The Chattanooga region has regressed in waste management practices. Recycling went to hell in a handbasket when elected officials drank the single-stream Kool-Aid. Single stream was initiated by major garbage haulers, an industry that profits when we generate waste. Who will lose, if we reuse? Garbage haulers.

Single stream is the antithesis of original waste reduction programs which taught people how their lifestyle, consumer and disposal choices affect others.

Pay As You Throw garbage collection and recycling transparency ordinances should be the norm. Citizens need to see, in real time, what is being dumped from garbage and recycling trucks. Maximizing recycling drop-off centers and minimizing curbside collection would decrease residential street wear and tear from heavy truck traffic.

Drop-off centers should be park-like educational centers promoting waste reduction, reuse, repair, etc. These centers should provide volunteer opportunities for citizens to see firsthand what it takes to collect marketable recyclables. Volunteers make the best peer teachers. Technology alone will not clean up the planet. And finally, production of unnecessary plastics must cease.

Louise Mann

Signal Mountain


Duluth housing can show the way

On a recent trip to Duluth, Minn., my friend John, a social worker, told me how that city had almost done away with homelessness by increasing building of low-income housing. The community came together -- social workers, law enforcement, health care workers, city planners, politicians and, most importantly, the vast majority of taxpaying citizens -- and committed to this obvious solution. They considered the homeless to be part of their community, so they built the housing throughout the community, not separated and closed off from it.

When I returned to Chattanooga, the South Broad District baseball stadium and development were in the news, and it seemed a unique opportunity for Chattanooga to follow Duluth's example, to have an even truer community, one in which all citizens are equally respected. Chattanooga is a bigger city than Duluth, so the challenge is bigger, but including low-income housing in the South Broad project can bring us closer to an inclusive community.

This is not an issue of charity. It is an issue of how to expand and deepen us toward increased connectedness and security. Above all, community must strive for that mystical unity and then the reality of a home for all.

Dr. Buzz Sienknecht


Wamp on wrong foot on stadium

Dear Mayor Wamp: I hate to tell you this, but you have started out on the wrong foot.

When you were a candidate for mayor, you said the deal for a new baseball stadium was bad for the taxpayers and should be renegotiated. We watched as the powers that be in Chattanooga and Hamilton County ignored your words and proceeded to do what they wanted to do.

As soon as you were sworn in as our new county mayor, you rolled over and played dead, thereby establishing the fact that there is no price to be paid for ignoring your words.
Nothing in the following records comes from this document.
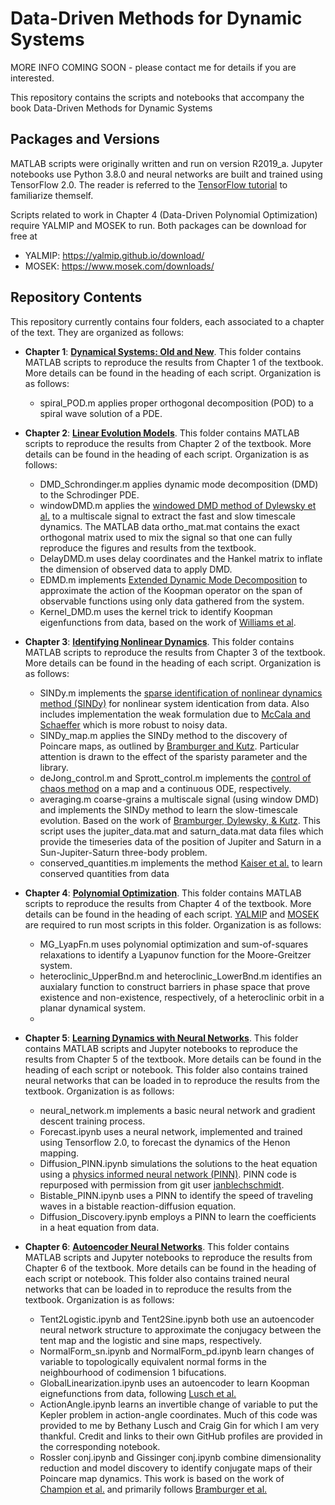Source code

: # Data-Driven Methods for Dynamic Systems

MORE INFO COMING SOON - please contact me for details if you are interested.

This repository contains the scripts and notebooks that accompany the book Data-Driven Methods for Dynamic Systems

## **Packages and Versions**

MATLAB scripts were originally written and run on version R2019_a. Jupyter notebooks use Python 3.8.0 and neural networks are built and trained using TensorFlow 2.0. The reader is referred to the [TensorFlow tutorial](https://github.com/instillai/TensorFlow-Course) to familiarize themself. 

Scripts related to work in Chapter 4 (Data-Driven Polynomial Optimization) require YALMIP and MOSEK to run. Both packages can be download for free at 
- YALMIP: https://yalmip.github.io/download/
- MOSEK: https://www.mosek.com/downloads/

## **Repository Contents**
This repository currently contains four folders, each associated to a chapter of the text. They are organized as follows:

- **Chapter 1**: [**Dynamical Systems: Old and New**](https://github.com/jbramburger/DataDrivenDynSyst/tree/main/Dynamical%20Systems%20Old%20and%20New). This folder contains MATLAB scripts to reproduce the results from Chapter 1 of the textbook. More details can be found in the heading of each script. Organization is as follows:
    - spiral_POD.m applies proper orthogonal decomposition (POD) to a spiral wave solution of a PDE.

- **Chapter 2**: [**Linear Evolution Models**](https://github.com/jbramburger/DataDrivenDynSyst/tree/main/Linear%20Evolution%20Models). This folder contains MATLAB scripts to reproduce the results from Chapter 2 of the textbook. More details can be found in the heading of each script. Organization is as follows:
    - DMD_Schrondinger.m applies dynamic mode decomposition (DMD) to the Schrodinger PDE.
    - windowDMD.m applies the [windowed DMD method of Dylewsky et al.](https://journals.aps.org/pre/abstract/10.1103/PhysRevE.99.063311) to a multiscale signal to extract the fast and slow timescale dynamics. The MATLAB data ortho_mat.mat contains the exact orthogonal matrix used to mix the signal so that one can fully reproduce the figures and results from the textbook.
    - DelayDMD.m uses delay coordinates and the Hankel matrix to inflate the dimension of observed data to apply DMD.
    - EDMD.m implements [Extended Dynamic Mode Decomposition](https://link.springer.com/article/10.1007/s00332-015-9258-5) to approximate the action of the Koopman operator on the span of observable functions using only data gathered from the system.
    - Kernel_DMD.m uses the kernel trick to identify Koopman eigenfunctions from data, based on the work of [Williams et al](https://www.aimsciences.org/article/doi/10.3934/jcd.2015005).  

- **Chapter 3**: [**Identifying Nonlinear Dynamics**](https://github.com/jbramburger/DataDrivenDynSyst/tree/main/Identifying%20Nonlinear%20Dynamics). This folder contains MATLAB scripts to reproduce the results from Chapter 3 of the textbook. More details can be found in the heading of each script. Organization is as follows:
    - SINDy.m implements the [sparse identification of nonlinear dynamics method (SINDy)](https://www.pnas.org/doi/10.1073/pnas.1517384113) for nonlinear system identication from data. Also includes implementation the weak formulation due to [McCala and Schaeffer](https://pubmed.ncbi.nlm.nih.gov/28950639/) which is more robust to noisy data.
    - SINDy_map.m applies the SINDy method to the discovery of Poincare maps, as outlined by [Bramburger and Kutz](https://www.sciencedirect.com/science/article/pii/S0167278919305470). Particular attention is drawn to the effect of the sparisty parameter and the library.
    - deJong_control.m and Sprott_control.m implements the [control of chaos method](https://journals.aps.org/prl/abstract/10.1103/PhysRevLett.64.1196) on a map and a continuous ODE, respectively. 
    - averaging.m coarse-grains a multiscale signal (using window DMD) and implements the SINDy method to learn the slow-timescale evolution. Based on the work of [Bramburger, Dylewsky, & Kutz](https://journals.aps.org/pre/abstract/10.1103/PhysRevE.102.022204). This script uses the jupiter_data.mat and saturn_data.mat data files which provide the timeseries data of the position of Jupiter and Saturn in a Sun-Jupiter-Saturn three-body problem.
    - conserved_quantities.m implements the method [Kaiser et al.](http://eurika-kaiser.com/downloads/KaKuBr2018cdc.pdf) to learn conserved quantities from data 

- **Chapter 4**: [**Polynomial Optimization**](https://github.com/jbramburger/DataDrivenDynSyst/tree/main/Polynomial%20Optimization). This folder contains MATLAB scripts to reproduce the results from Chapter 4 of the textbook. More details can be found in the heading of each script. [YALMIP](https://yalmip.github.io/download/) and [MOSEK](https://www.mosek.com/downloads/) are required to run most scripts in this folder. Organization is as follows:
    - MG_LyapFn.m uses polynomial optimization and sum-of-squares relaxations to identify a Lyapunov function for the Moore-Greitzer system.
    - heteroclinic_UpperBnd.m and heteroclinic_LowerBnd.m identifies an auxialary function to construct barriers in phase space that prove existence and non-existence, respectively, of a heteroclinic orbit in a planar dynamical system.
    -

- **Chapter 5**: [**Learning Dynamics with Neural Networks**](https://github.com/jbramburger/DataDrivenDynSyst/tree/main/Learning%20Dynamics%20with%20Neural%20Networks). This folder contains MATLAB scripts and Jupyter notebooks to reproduce the results from Chapter 5 of the textbook. More details can be found in the heading of each script or notebook. This folder also contains trained neural networks that can be loaded in to reproduce the results from the textbook. Organization is as follows:
    - neural_network.m implements a basic neural network and gradient descent training process.
    - Forecast.ipynb uses a neural network, implemented and trained using Tensorflow 2.0, to forecast the dynamics of the Henon mapping.
    - Diffusion_PINN.ipynb simulations the solutions to the heat equation using a [physics informed neural network (PINN)](https://www.sciencedirect.com/science/article/pii/S0021999118307125). PINN code is repurposed with permission from git user [janblechschmidt](https://github.com/janblechschmidt/PDEsByNNs).
    - Bistable_PINN.ipynb uses a PINN to identify the speed of traveling waves in a bistable reaction-diffusion equation.
    - Diffusion_Discovery.ipynb employs a PINN to learn the coefficients in a heat equation from data. 

- **Chapter 6**: [**Autoencoder Neural Networks**](https://github.com/jbramburger/DataDrivenDynSyst/tree/main/Autoencoder%20Neural%20Networks). This folder contains MATLAB scripts and Jupyter notebooks to reproduce the results from Chapter 6 of the textbook. More details can be found in the heading of each script or notebook. This folder also contains trained neural networks that can be loaded in to reproduce the results from the textbook. Organization is as follows:
    - Tent2Logistic.ipynb and Tent2Sine.ipynb both use an autoencoder neural network structure to approximate the conjugacy between the tent map and the logistic and sine maps, respectively.
    - NormalForm_sn.ipynb and NormalForm_pd.ipynb learn changes of variable to topologically equivalent normal forms in the neighbourhood of codimension 1 bifucations.
    - GlobalLinearization.ipynb uses an autoencoder to learn Koopman eignefunctions from data, following [Lusch et al.](https://www.nature.com/articles/s41467-018-07210-0)
    - ActionAngle.ipynb learns an invertible change of variable to put the Kepler problem in action-angle coordinates. Much of this code was provided to me by Bethany Lusch and Craig Gin for which I am very thankful. Credit and links to their own GitHub profiles are provided in the corresponding notebook.
    - Rossler conj.ipynb and Gissinger conj.ipynb combine dimensionality reduction and model discovery to identify conjugate maps of their Poincare map dynamics. This work is based on the work of [Champion et al.](https://www.pnas.org/doi/abs/10.1073/pnas.1906995116) and primarily follows [Bramburger et al.](https://www.sciencedirect.com/science/article/pii/S0167278921001652)
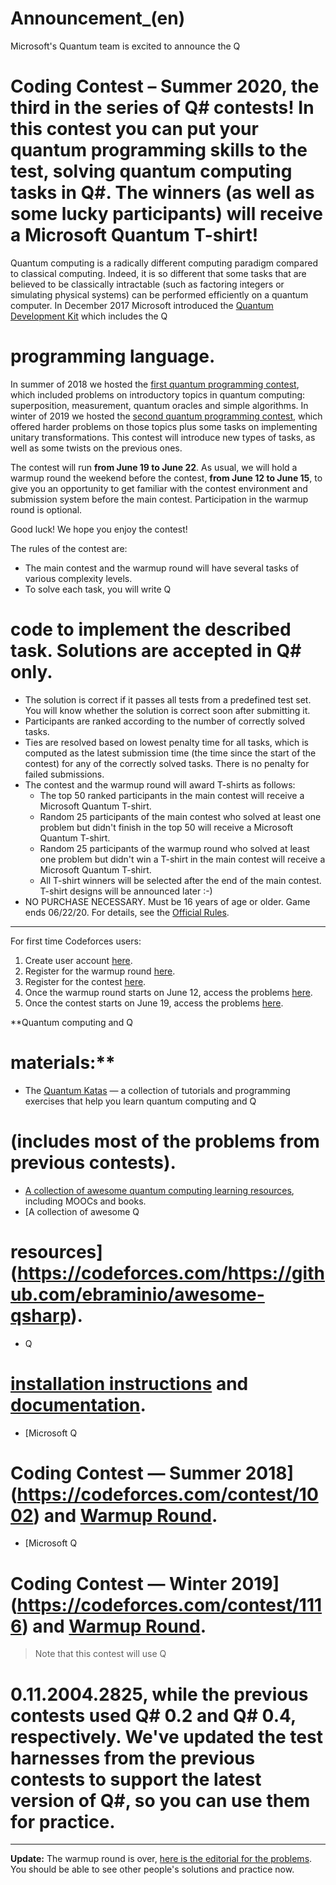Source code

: # Announcement_(en)

Microsoft's Quantum team is excited to announce the Q
# Coding Contest – Summer 2020, the third in the series of Q# contests! In this contest you can put your quantum programming skills to the test, solving quantum computing tasks in Q#. The winners (as well as some lucky participants) will receive a Microsoft Quantum T-shirt!

Quantum computing is a radically different computing paradigm compared to classical computing. Indeed, it is so different that some tasks that are believed to be classically intractable (such as factoring integers or simulating physical systems) can be performed efficiently on a quantum computer. In December 2017 Microsoft introduced the [Quantum Development Kit](https://codeforces.com/https://docs.microsoft.com/quantum) which includes the Q
# programming language.

In summer of 2018 we hosted the [first quantum programming contest](https://codeforces.com/blog/entry/60209), which included problems on introductory topics in quantum computing: superposition, measurement, quantum oracles and simple algorithms. In winter of 2019 we hosted the [second quantum programming contest](https://codeforces.com/blog/entry/65063), which offered harder problems on those topics plus some tasks on implementing unitary transformations. This contest will introduce new types of tasks, as well as some twists on the previous ones.

The contest will run **from June 19 to June 22**. As usual, we will hold a warmup round the weekend before the contest, **from June 12 to June 15**, to give you an opportunity to get familiar with the contest environment and submission system before the main contest. Participation in the warmup round is optional.

Good luck! We hope you enjoy the contest!

The rules of the contest are: 

* The main contest and the warmup round will have several tasks of various complexity levels.
* To solve each task, you will write Q
# code to implement the described task. Solutions are accepted in Q# only.
* The solution is correct if it passes all tests from a predefined test set. You will know whether the solution is correct soon after submitting it.
* Participants are ranked according to the number of correctly solved tasks.
* Ties are resolved based on lowest penalty time for all tasks, which is computed as the latest submission time (the time since the start of the contest) for any of the correctly solved tasks. There is no penalty for failed submissions.
* The contest and the warmup round will award T-shirts as follows:
	+ The top 50 ranked participants in the main contest will receive a Microsoft Quantum T-shirt.
	+ Random 25 participants of the main contest who solved at least one problem but didn't finish in the top 50 will receive a Microsoft Quantum T-shirt.
	+ Random 25 participants of the warmup round who solved at least one problem but didn't win a T-shirt in the main contest will receive a Microsoft Quantum T-shirt.
	+ All T-shirt winners will be selected after the end of the main contest. T-shirt designs will be announced later :-)
* NO PURCHASE NECESSARY. Must be 16 years of age or older. Game ends 06/22/20. For details, see the [Official Rules](https://assets.codeforces.com/rounds/1356-1357/microsoft-quantum-winter-2020-qs-coding-contest-official-rules.pdf).

 

---

For first time Codeforces users:

 1. Create user account [here](https://codeforces.com/register).
2. Register for the warmup round [here](https://codeforces.com/contestRegistration/1356).
3. Register for the contest [here](https://codeforces.com/contestRegistration/1357).
4. Once the warmup round starts on June 12, access the problems [here](https://codeforces.com/contest/1356).
5. Once the contest starts on June 19, access the problems [here](https://codeforces.com/contest/1357).

**Quantum computing and Q
# materials:**

 * The [Quantum Katas](https://codeforces.com/https://github.com/Microsoft/QuantumKatas) — a collection of tutorials and programming exercises that help you learn quantum computing and Q
# (includes most of the problems from previous contests).
* [A collection of awesome quantum computing learning resources](https://codeforces.com/https://github.com/desireevl/awesome-quantum-computing), including MOOCs and books.
* [A collection of awesome Q
# resources](https://codeforces.com/https://github.com/ebraminio/awesome-qsharp).
* Q
# [installation instructions](https://codeforces.com/https://docs.microsoft.com/quantum/install-guide/) and [documentation](https://codeforces.com/https://docs.microsoft.com/quantum/).
* [Microsoft Q
# Coding Contest — Summer 2018](https://codeforces.com/contest/1002) and [Warmup Round](https://codeforces.com/contest/1001).
* [Microsoft Q
# Coding Contest — Winter 2019](https://codeforces.com/contest/1116) and [Warmup Round](https://codeforces.com/contest/1115).

 
> Note that this contest will use Q
# 0.11.2004.2825, while the previous contests used Q# 0.2 and Q# 0.4, respectively. We've updated the test harnesses from the previous contests to support the latest version of Q#, so you can use them for practice.

 

---

**Update:** The warmup round is over, [here is the editorial for the problems](Tutorial_(en).md). You should be able to see other people's solutions and practice now.


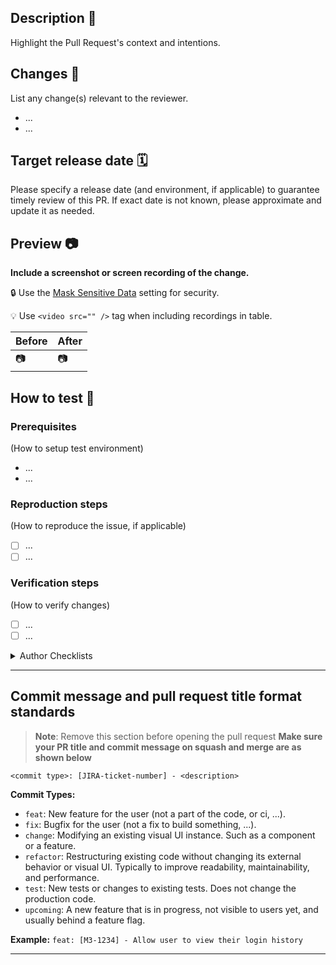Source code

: ## Description 📝

Highlight the Pull Request's context and intentions.

## Changes  🔄

List any change(s) relevant to the reviewer.

- ...
- ...

## Target release date 🗓️

Please specify a release date (and environment, if applicable) to guarantee timely review of this PR. If exact date is not known, please approximate and update it as needed.

## Preview 📷

**Include a screenshot or screen recording of the change.**

:lock: Use the [Mask Sensitive Data](https://cloud.linode.com/profile/settings) setting for security.

:bulb: Use `<video src="" />` tag when including recordings in table.

| Before  | After   |
| ------- | ------- |
| 📷 | 📷 |

## How to test 🧪

### Prerequisites

(How to setup test environment)

- ...
- ...

### Reproduction steps

(How to reproduce the issue, if applicable)

- [ ] ...
- [ ] ...

### Verification steps

(How to verify changes)

- [ ] ...
- [ ] ...

<details>
<summary> Author Checklists </summary>

## As an Author, to speed up the review process, I considered 🤔

*Check all that apply*

- [ ] Use React components instead of HTML Tags
- [ ] Proper naming conventions like cameCase for variables & Function & snake_case for constants
- [ ] Use appropriate types & avoid using "any"
- [ ] No type casting & non-null assertions
- [ ] Adding a [changeset](https://github.com/linode/manager/blob/develop/docs/CONTRIBUTING.md#writing-a-changeset)
- [ ] Providing/Improving test coverage
- [ ] Use sx props to pass styles instead of style prop
- [ ] Add JSDoc comments for interface properties & functions
- [ ] Use strict equality (===) instead of double equal (==)
- [ ] Use of named arguments (interfaces) if function argument list exceeds size 2
- [ ] Destructure the props
- [ ] Keep component size small & move big computing functions to separate utility
- [ ] 📱 Providing mobile support

<br/>

- [ ] I have read and considered all applicable items listed above.

## As an Author, before moving this PR from Draft to Open, I confirmed ✅

- [ ] All unit tests are passing
- [ ] TypeScript compilation succeeded without errors
- [ ] Code passes all linting rules

</details>

---

## Commit message and pull request title format standards

> **Note**: Remove this section before opening the pull request
**Make sure your PR title and commit message on squash and merge are as shown below**

`<commit type>: [JIRA-ticket-number] - <description>`

**Commit Types:**

- `feat`: New feature for the user (not a part of the code, or ci, ...).
- `fix`: Bugfix for the user (not a fix to build something, ...).
- `change`: Modifying an existing visual UI instance. Such as a component or a feature.
- `refactor`: Restructuring existing code without changing its external behavior or visual UI. Typically to improve readability, maintainability, and performance.
- `test`: New tests or changes to existing tests. Does not change the production code.
- `upcoming`: A new feature that is in progress, not visible to users yet, and usually behind a feature flag.

**Example:** `feat: [M3-1234] - Allow user to view their login history`

---
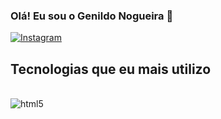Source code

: ### Olá! Eu sou o Genildo Nogueira 👋

[![Instagram](https://img.shields.io/badge/Instagram-E4405F?style=for-the-badge&logo=instagram&logoColor=white)](https://www.instagram.com/genildo_nogueira1/)

## Tecnologias que eu mais utilizo

<div style="display: inline_block"><br/>
  <img align="center" alt="html5" src="https://img.shields.io/badge/Flutter-02569B?style=for-the-badge&logo=flutter&logoColor=white" />
</div>
<!--
**GenildoNogueira/GenildoNogueira** is a ✨ _special_ ✨ repository because its `README.md` (this file) appears on your GitHub profile.

Here are some ideas to get you started:

- 🔭 I’m currently working on ...
- 🌱 I’m currently learning ...
- 👯 I’m looking to collaborate on ...
- 🤔 I’m looking for help with ...
- 💬 Ask me about ...
- 📫 How to reach me: ...
- 😄 Pronouns: ...
- ⚡ Fun fact: ...
-->

![](https://komarev.com/ghpvc/?username=GenildoNogueira)

[![Amar's github stats](https://github-readme-stats.vercel.app/api?username=GenildoNogueira&count_private=true&theme=cobalt&show_icons=true)](https://github.com/GenildoNogueira)
</br>
</br>
[![Top Langs](https://github-readme-stats.vercel.app/api/top-langs/?username=GenildoNogueira&layout=compact&theme=cobalt)](https://github.com/GenildoNogueira/)
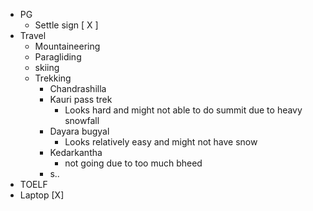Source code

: - PG
	- Settle sign [ X ]
- Travel
	- Mountaineering 
	- Paragliding
	- skiing 
	- Trekking
		- Chandrashilla
		- Kauri pass trek
			- Looks hard and might not able to do summit due to heavy snowfall
		- Dayara bugyal
			- Looks relatively easy and might not have snow
		- Kedarkantha 
			- not going due to too much bheed
		- s..
- TOELF
- Laptop [X]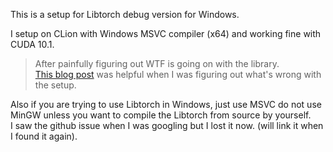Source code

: This is a setup for Libtorch debug version for Windows.

I setup on CLion with Windows MSVC compiler (x64) and working fine with CUDA 10.1.

> After painfully figuring out WTF is going on with the library.  
> [This blog post](https://blog.csdn.net/XDH19910113/article/details/110072837) was helpful when I was figuring out what's wrong with the setup.

Also if you are trying to use Libtorch in Windows, just use MSVC do not use MinGW unless you want to compile the Libtorch from source by yourself.  
I saw the github issue when I was googling but I lost it now. (will link it when I found it again).
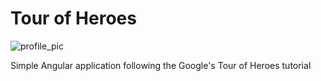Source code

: # Tour of Heroes
![profile_pic](https://user-images.githubusercontent.com/40045069/195953645-db10c0ee-2eb2-43d9-b0ae-e861d2ef16a8.png)


Simple Angular application following the Google's Tour of Heroes tutorial
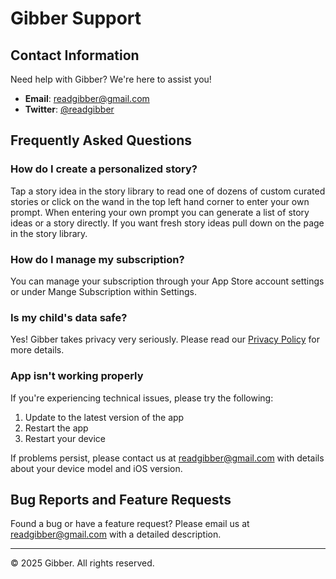 # Gibber Support

## Contact Information
Need help with Gibber? We're here to assist you!

- **Email**: [readgibber@gmail.com](mailto:readgibber@gmail.com)
- **Twitter**: [@readgibber](https://x.com/readgibber)

## Frequently Asked Questions

### How do I create a personalized story?
Tap a story idea in the story library to read one of dozens of custom curated stories or click on the wand in the top left hand corner to enter your own prompt. When entering your own prompt you can generate a list of story ideas or a story directly. If you want fresh story ideas pull down on the page in the story library.

### How do I manage my subscription?
You can manage your subscription through your App Store account settings or under Mange Subscription within Settings. 

### Is my child's data safe?
Yes! Gibber takes privacy very seriously. Please read our [Privacy Policy](https://luismjohnston.github.io/readgibber/privacy-policy.html) for more details.

### App isn't working properly
If you're experiencing technical issues, please try the following:
1. Update to the latest version of the app
2. Restart the app
3. Restart your device

If problems persist, please contact us at readgibber@gmail.com with details about your device model and iOS version.

## Bug Reports and Feature Requests
Found a bug or have a feature request? Please email us at readgibber@gmail.com with a detailed description.

---

© 2025 Gibber. All rights reserved.
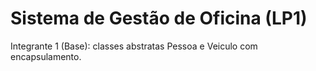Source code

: # Sistema de Gestão de Oficina (LP1)

Integrante 1 (Base): classes abstratas Pessoa e Veiculo com encapsulamento.
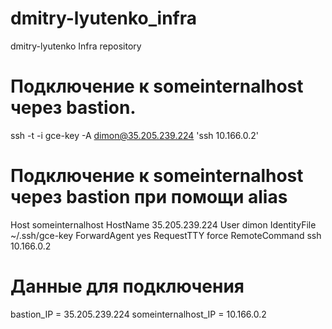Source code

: # dmitry-lyutenko_infra
dmitry-lyutenko Infra repository

# Подключение к someinternalhost через bastion.
ssh -t -i gce-key -A dimon@35.205.239.224 'ssh 10.166.0.2'

# Подключение к someinternalhost через bastion при помощи alias
Host someinternalhost
    HostName 35.205.239.224
    User dimon
    IdentityFile ~/.ssh/gce-key
    ForwardAgent yes
    RequestTTY force
    RemoteCommand ssh 10.166.0.2


# Данные для подключения

bastion_IP = 35.205.239.224
someinternalhost_IP = 10.166.0.2
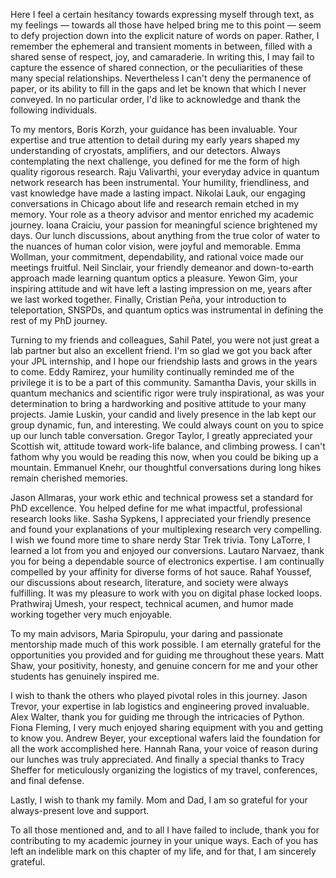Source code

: Here I feel a certain hesitancy towards expressing myself through text, as my feelings — towards all those have helped bring me to this point — seem to defy projection down into the explicit nature of words on paper. Rather, I remember the ephemeral and transient moments in between, filled with a shared sense of respect, joy, and camaraderie. In writing this, I may fail to capture the essence of shared connection, or the peculiarities of these many special relationships. Nevertheless I can't deny the permanence of paper, or its ability to fill in the gaps and let be known that which I never conveyed. In no particular order, I'd like to acknowledge and thank the following individuals. 

To my mentors, Boris Korzh, your guidance has been invaluable. Your expertise and true attention to detail during my early years shaped my understanding of cryostats, amplifiers, and our detectors. Always contemplating the next challenge, you defined for me the form of high quality rigorous research. Raju Valivarthi, your everyday advice in quantum network research has been instrumental. Your humility, friendliness, and vast knowledge have made a lasting impact. Nikolai Lauk, our engaging conversations in Chicago about life and research remain etched in my memory. Your role as a theory advisor and mentor enriched my academic journey. Ioana Craiciu, your passion for meaningful science brightened my days. Our lunch discussions, about anything from the true color of water to the nuances of human color vision, were joyful and memorable. Emma Wollman, your commitment, dependability, and rational voice made our meetings fruitful. Neil Sinclair, your friendly demeanor and down-to-earth approach made learning quantum optics a pleasure. Yewon Gim, your inspiring attitude and wit have left a lasting impression on me, years after we last worked together. Finally, Cristian Peña, your introduction to teleportation, SNSPDs, and quantum optics was instrumental in defining the rest of my PhD journey. 

Turning to my friends and colleagues, Sahil Patel, you were not just great a lab partner but also an excellent friend. I'm so glad we got you back after your JPL internship, and I hope our friendship lasts and grows in the years to come. Eddy Ramirez, your humility continually reminded me of the privilege it is to be a part of this community. Samantha Davis, your skills in quantum mechanics and scientific rigor were truly inspirational, as was your determination to bring a hardworking and positive attitude to your many projects. Jamie Luskin, your candid and lively presence in the lab kept our group dynamic, fun, and interesting. We could always count on you to spice up our lunch table conversation. Gregor Taylor, I greatly appreciated your Scottish wit, attitude toward work-life balance, and climbing prowess. I can't fathom why you would be reading this now, when you could be biking up a mountain. Emmanuel Knehr, our thoughtful conversations during long hikes remain cherished memories.

Jason Allmaras, your work ethic and technical prowess set a standard for PhD excellence. You helped define for me what impactful, professional research looks like. Sasha Sypkens, I appreciated your friendly presence and found your explanations of your multiplexing research very compelling. I wish we found more time to share nerdy Star Trek trivia. Tony LaTorre, I learned a lot from you and enjoyed our conversions.  Lautaro Narvaez, thank you for being a dependable source of electronics expertise. I am continually compelled by your affinity for diverse forms of hot sauce. Rahaf Youssef, our discussions about research, literature, and society were always fulfilling. It was my pleasure to work with you on digital phase locked loops. Prathwiraj Umesh, your respect, technical acumen, and humor made working together very much enjoyable. 

To my main advisors, Maria Spiropulu, your daring and passionate mentorship made much of this work possible. I am eternally grateful for the opportunities you provided and for guiding me throughout these years. Matt Shaw, your positivity, honesty, and genuine concern for me and your other students has genuinely inspired me. 

I wish to thank the others who played pivotal roles in this journey. Jason Trevor, your expertise in lab logistics and engineering proved invaluable. Alex Walter, thank you for guiding me through the intricacies of Python. Fiona Fleming, I very much enjoyed sharing equipment with you and getting to know you. Andrew Beyer, your exceptional wafers laid the foundation for all the work accomplished here. Hannah Rana, your voice of reason during our lunches was truly appreciated. And finally a special thanks to Tracy Sheffer for meticulously organizing the logistics of my travel, conferences, and final defense.

Lastly, I wish to thank my family. Mom and Dad, I am so grateful for your always-present love and support. 

To all those mentioned and, and to all I have failed to include, thank you for contributing to my academic journey in your unique ways. Each of you has left an indelible mark on this chapter of my life, and for that, I am sincerely grateful.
This is a big disappointment for many of us who voted for you because we believed you were right about the new stadium. We thought that once you were elected, you would force the issue to be reconsidered and that we would obtain a better deal with things like guarantees from the Lookouts' owner and Major League Baseball to keep the Lookouts in Chattanooga at least until the bonds for the stadium are paid off.

Please take another look at the stadium deal.

Jim Olsen


Diverse learning vs. indoctrination

Concerning the writer whose letter to the editor was published on Sept. 4, regarding public funds being given to private religious schools, which I strongly oppose, let me point out that the writer failed to answer the question presented: "Shall the Commission next authorize funds for the Annoor Academy, a private Muslim school in Chattanooga?" What is the writer's answer to that question?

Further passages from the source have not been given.